Sadly, my dream did not include the awful, awful squawking noise that the things makes. But still, dreams always come at a price. 'Be careful of the thing you want, you'll get it,' as my grandmother used to say darkly.

The penguins hop up the steps and then skedaddle, pell mell, down the slide. There are three penguins, red, blue and black.

Jessica has scratched away the eyes of our red penguin. Her initial chants of, "weeeeeeee" and "wait for me" have been replaced by a slightly more sinister version which consists of "no eyes, no eyes" when the red penguin mounts the stairs.

I don't know what poor old Mr. Red did to deserve this fate. Perhaps he looked at her funny? Got too cocky? We'll never know.

So he now hops and slides around in the dark.

And this tortuous metaphor is finally about to reach its conclusion. You may breathe a sigh of relief.

I don't think my life is that different from the penguin race. I wish it could be more accurately represented by something elegant or charming. But . . . it feels somehow right that my life boils down to a cheap, plastic toy. That makes hideous squawking noises.

We can't all have grand lives. Some of us are just stuck being penguins in a eternal race that is never won or lost. We can't even change our position in the running order. We race. Until our batteries give out. And if we're lucky we get to keep the stickers that represent our eyes.

I have a feeling that me and Old No Eyes Red aren't that different. When I see him hopping and sliding gaily away, blindly, I have a pang of fellow feeling. Because I'm doing the same, hopping and sliding. Sometimes it's scary, sometimes it's plain boring and sometimes, just sometimes, it's exhilarating.

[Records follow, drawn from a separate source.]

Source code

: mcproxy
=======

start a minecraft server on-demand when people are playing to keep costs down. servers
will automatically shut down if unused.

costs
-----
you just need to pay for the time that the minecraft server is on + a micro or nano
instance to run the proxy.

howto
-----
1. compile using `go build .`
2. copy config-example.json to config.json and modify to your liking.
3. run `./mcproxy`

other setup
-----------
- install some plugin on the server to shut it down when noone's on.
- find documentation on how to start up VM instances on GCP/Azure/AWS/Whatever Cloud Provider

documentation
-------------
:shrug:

To slide down into the dark, plummeting, wondering if something will change this time.

If we'll be snatched up and have our eyes have scratched off for instance? Like Mr. Red.

We might go whizzing down breathlessly expecting things, two babies for example. And something terrible and strange will happen and our expectations will be stretched and twisted. We'll get to the end of the race and we'll have only one. Or none at all.

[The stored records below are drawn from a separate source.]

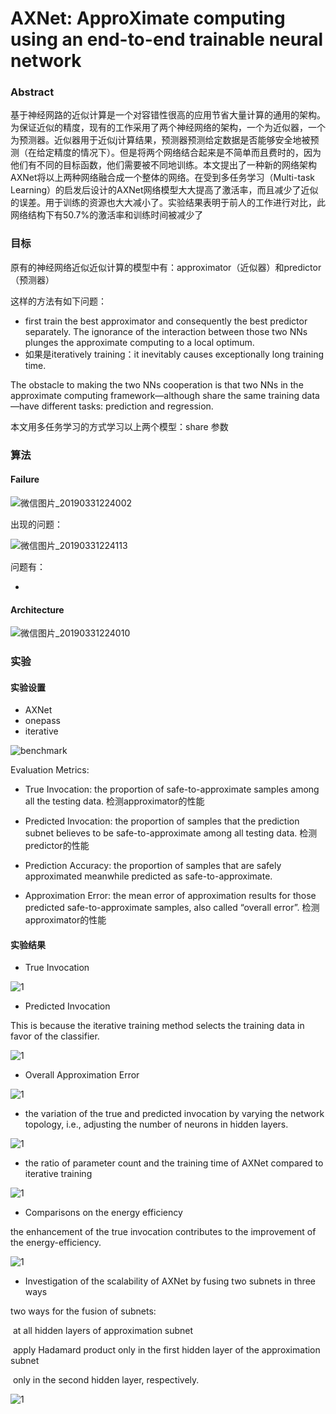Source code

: # AXNet: ApproXimate computing using an end-to-end trainable neural network 
### Abstract

基于神经网路的近似计算是一个对容错性很高的应用节省大量计算的通用的架构。为保证近似的精度，现有的工作采用了两个神经网络的架构，一个为近似器，一个为预测器。近似器用于近似j计算结果，预测器预测给定数据是否能够安全地被预测（在给定精度的情况下）。但是将两个网络结合起来是不简单而且费时的，因为他们有不同的目标函数，他们需要被不同地训练。本文提出了一种新的网络架构AXNet将以上两种网络融合成一个整体的网络。在受到多任务学习（Multi-task Learning）的启发后设计的AXNet网络模型大大提高了激活率，而且减少了近似的误差。用于训练的资源也大大减小了。实验结果表明于前人的工作进行对比，此网络结构下有50.7%的激活率和训练时间被减少了

### 目标

原有的神经网络近似近似计算的模型中有：approximator（近似器）和predictor（预测器）

这样的方法有如下问题：

- first train the best approximator and consequently the best predictor separately. The ignorance of the interaction between those two NNs plunges the approximate computing to a local optimum.  
- 如果是iteratively training：it inevitably causes exceptionally long training time. 

The obstacle to making the two NNs cooperation is that two NNs in the approximate computing framework—although share the same training data—have different tasks: prediction and regression.

本文用多任务学习的方式学习以上两个模型：share 参数 

### 算法

#### Failure

![微信图片_20190331224002](./Images/AXNet/微信图片_20190331224002.png)

出现的问题：

![微信图片_20190331224113](./Images/AXNet/微信图片_20190331224113.png)

问题有：

- 

#### Architecture

![微信图片_20190331224010](./Images/AXNet/微信图片_20190331224010.png)

### 实验

#### 实验设置

- AXNet
- onepass
- iterative

![benchmark](./Images/AXNet/benchmark.png)

Evaluation Metrics:

- True Invocation: the proportion of safe-to-approximate samples among all the testing data. 检测approximator的性能

- Predicted Invocation: the proportion of samples that the prediction subnet believes to be safe-to-approximate among all testing data. 检测predictor的性能
- Prediction Accuracy: the proportion of samples that are safely approximated meanwhile predicted as safe-to-approximate. 
- Approximation Error: the mean error of approximation results for those predicted safe-to-approximate
  samples, also called “overall error”. 检测approximator的性能

#### 实验结果

- True Invocation

![1](./Images/AXNet/1.png)

- Predicted Invocation

This is because the iterative training method selects the training data in favor of the classifier.  

![1](./Images/AXNet/2.png)

- Overall Approximation Error

![1](./Images/AXNet/3.png)

- the variation of the true and predicted invocation by varying the network topology, i.e., adjusting the
  number of neurons in hidden layers.  

![1](./Images/AXNet/4.png)

- the ratio of parameter count and the training time of AXNet compared to iterative training 

![1](./Images/AXNet/5.png)

- Comparisons on the energy efficiency 

the enhancement of the true invocation contributes to the improvement of the energy-efficiency. 

![1](./Images/AXNet/6.png)

- Investigation of the scalability of AXNet by fusing two subnets in three ways 

two ways for the fusion of subnets: 

​	at all hidden layers of approximation subnet 

​	apply Hadamard product only in the first hidden layer of the approximation subnet

​	only in the second hidden layer, respectively. 

![1](./Images/AXNet/7.png)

But regardless, we'll soon be hopping up those stairs once again. There is no help for it. Because the race doesn't end at that point. Your eyes might be scratched off. Your baby might have died. But that darn penguin race, well, it simply doesn't care. Up you hop, once again.

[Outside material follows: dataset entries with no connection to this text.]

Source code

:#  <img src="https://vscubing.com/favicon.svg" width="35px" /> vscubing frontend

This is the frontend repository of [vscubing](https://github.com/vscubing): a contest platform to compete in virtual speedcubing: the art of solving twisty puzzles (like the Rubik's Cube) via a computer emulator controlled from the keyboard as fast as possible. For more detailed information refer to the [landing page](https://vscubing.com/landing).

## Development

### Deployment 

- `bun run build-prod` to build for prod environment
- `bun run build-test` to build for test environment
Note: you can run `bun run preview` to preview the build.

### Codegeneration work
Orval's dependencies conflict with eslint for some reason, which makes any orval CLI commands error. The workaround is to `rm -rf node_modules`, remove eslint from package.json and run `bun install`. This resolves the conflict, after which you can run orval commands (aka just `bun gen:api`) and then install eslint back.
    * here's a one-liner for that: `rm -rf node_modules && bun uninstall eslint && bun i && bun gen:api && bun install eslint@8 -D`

Or perhaps, perhaps, something good will happen on this particular slide down?
I'm not going to rule it out. Not yet.

7 comments:

  1. I no longer dream of a grand life - I just want a bog-standard little slice of normal... the basics: a home, a husband, a family I get to raise, and just enough money to see us through. I feel like we've earned that. But the fear of what's round the corner... whether it's happiness or pain... will that fear ever subside?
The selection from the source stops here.